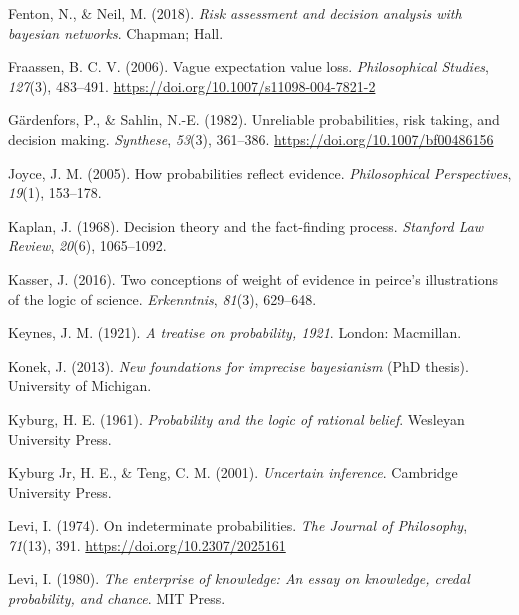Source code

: \documentclass[
  10pt,
  dvipsnames,enabledeprecatedfontcommands]{scrartcl}
\newlength{\cslhangindent}
\newlength{\cslentryspacingunit} %
\newenvironment{CSLReferences}[2] %
 {%
  \setlength{\parindent}{0pt}
  \ifodd #1
  \let\oldpar\par
  \def\par{\hangindent=\cslhangindent\oldpar}
  \fi
  \setlength{\parskip}{#2\cslentryspacingunit}
 }%
 {}
\begin{document}
\begin{CSLReferences}{1}{0}
\leavevmode{}%
Fenton, N., \& Neil, M. (2018). \emph{Risk assessment and decision
analysis with bayesian networks}. Chapman; Hall.

\leavevmode{}%
Fraassen, B. C. V. (2006). Vague expectation value loss.
\emph{Philosophical Studies}, \emph{127}(3), 483--491.
\url{https://doi.org/10.1007/s11098-004-7821-2}

\leavevmode{}%
Gärdenfors, P., \& Sahlin, N.-E. (1982). Unreliable probabilities, risk
taking, and decision making. \emph{Synthese}, \emph{53}(3), 361--386.
\url{https://doi.org/10.1007/bf00486156}

\leavevmode{}%
Joyce, J. M. (2005). How probabilities reflect evidence.
\emph{Philosophical Perspectives}, \emph{19}(1), 153--178.

\leavevmode{}%
Kaplan, J. (1968). Decision theory and the fact-finding process.
\emph{Stanford Law Review}, \emph{20}(6), 1065--1092.

\leavevmode{}%
Kasser, J. (2016). Two conceptions of weight of evidence in peirce's
illustrations of the logic of science. \emph{Erkenntnis}, \emph{81}(3),
629--648.

\leavevmode{}%
Keynes, J. M. (1921). \emph{A treatise on probability, 1921}. London:
Macmillan.

\leavevmode{}%
Konek, J. (2013). \emph{New foundations for imprecise bayesianism} (PhD
thesis). University of Michigan.

\leavevmode{}%
Kyburg, H. E. (1961). \emph{Probability and the logic of rational
belief}. Wesleyan University Press.

\leavevmode{}%
Kyburg Jr, H. E., \& Teng, C. M. (2001). \emph{Uncertain inference}.
Cambridge University Press.

\leavevmode{}%
Levi, I. (1974). On indeterminate probabilities. \emph{The Journal of
Philosophy}, \emph{71}(13), 391. \url{https://doi.org/10.2307/2025161}

\leavevmode{}%
Levi, I. (1980). \emph{The enterprise of knowledge: An essay on
knowledge, credal probability, and chance}. MIT Press.


\end{CSLReferences}
\end{document}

→ PROBLEM DETAILS: Whenever "knowledge" occurs in a line of the entries, copy that line.

→ ANSWER TO THE EXERCISE:
Levi, I. (1980). \emph{The enterprise of knowledge: An essay on
knowledge, credal probability, and chance}. MIT Press.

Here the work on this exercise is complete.